» What this task involves: The whole listing, pictures aside, should be reproduced exactly.

◇ ◇ ◇

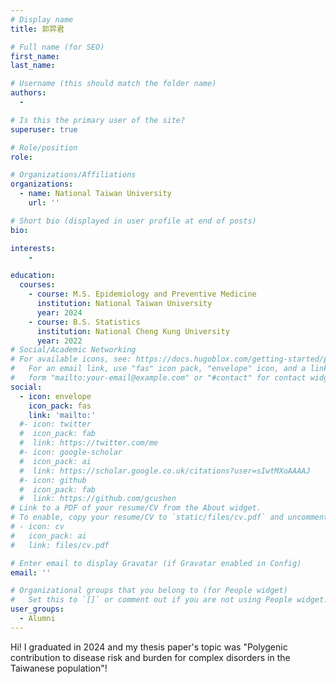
 ```yaml
---
# Display name
title: 郭羿君

# Full name (for SEO)
first_name: 
last_name: 

# Username (this should match the folder name)
authors:
  - 

# Is this the primary user of the site?
superuser: true

# Role/position
role: 

# Organizations/Affiliations
organizations:
  - name: National Taiwan University
    url: ''

# Short bio (displayed in user profile at end of posts)
bio:

interests:
    - 

education:
  courses:
    - course: M.S. Epidemiology and Preventive Medicine
      institution: National Taiwan University
      year: 2024
    - course: B.S. Statistics
      institution: National Cheng Kung University
      year: 2022
# Social/Academic Networking
# For available icons, see: https://docs.hugoblox.com/getting-started/page-builder/#icons
#   For an email link, use "fas" icon pack, "envelope" icon, and a link in the
#   form "mailto:your-email@example.com" or "#contact" for contact widget.
social:
  - icon: envelope
    icon_pack: fas
    link: 'mailto:'
  #- icon: twitter
  #  icon_pack: fab
  #  link: https://twitter.com/me
  #- icon: google-scholar
  #  icon_pack: ai
  #  link: https://scholar.google.co.uk/citations?user=sIwtMXoAAAAJ
  #- icon: github
  #  icon_pack: fab
  #  link: https://github.com/gcushen
# Link to a PDF of your resume/CV from the About widget.
# To enable, copy your resume/CV to `static/files/cv.pdf` and uncomment the lines below.
# - icon: cv
#   icon_pack: ai
#   link: files/cv.pdf

# Enter email to display Gravatar (if Gravatar enabled in Config)
email: ''

# Organizational groups that you belong to (for People widget)
#   Set this to `[]` or comment out if you are not using People widget.
user_groups:
  - Alumni
---
```

Hi! I graduated in 2024 and my thesis paper's topic was "Polygenic contribution to disease risk and burden for complex disorders in the Taiwanese population"!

◇ ◇ ◇

» Expected output:
 ```yaml
---
# Display name
title: 郭羿君

# Full name (for SEO)
first_name: 
last_name: 

# Username (this should match the folder name)
authors:
  - 

# Is this the primary user of the site?
superuser: true

# Role/position
role: 

# Organizations/Affiliations
organizations:
  - name: National Taiwan University
    url: ''

# Short bio (displayed in user profile at end of posts)
bio:

interests:
    - 

education:
  courses:
    - course: M.S. Epidemiology and Preventive Medicine
      institution: National Taiwan University
      year: 2024
    - course: B.S. Statistics
      institution: National Cheng Kung University
      year: 2022
# Social/Academic Networking
# For available icons, see: https://docs.hugoblox.com/getting-started/page-builder/#icons
#   For an email link, use "fas" icon pack, "envelope" icon, and a link in the
#   form "mailto:your-email@example.com" or "#contact" for contact widget.
social:
  - icon: envelope
    icon_pack: fas
    link: 'mailto:'
  #- icon: twitter
  #  icon_pack: fab
  #  link: https://twitter.com/me
  #- icon: google-scholar
  #  icon_pack: ai
  #  link: https://scholar.google.co.uk/citations?user=sIwtMXoAAAAJ
  #- icon: github
  #  icon_pack: fab
  #  link: https://github.com/gcushen
# Link to a PDF of your resume/CV from the About widget.
# To enable, copy your resume/CV to `static/files/cv.pdf` and uncomment the lines below.
# - icon: cv
#   icon_pack: ai
#   link: files/cv.pdf

# Enter email to display Gravatar (if Gravatar enabled in Config)
email: ''

# Organizational groups that you belong to (for People widget)
#   Set this to `[]` or comment out if you are not using People widget.
user_groups:
  - Alumni
---
```

Hi! I graduated in 2024 and my thesis paper's topic was "Polygenic contribution to disease risk and burden for complex disorders in the Taiwanese population"!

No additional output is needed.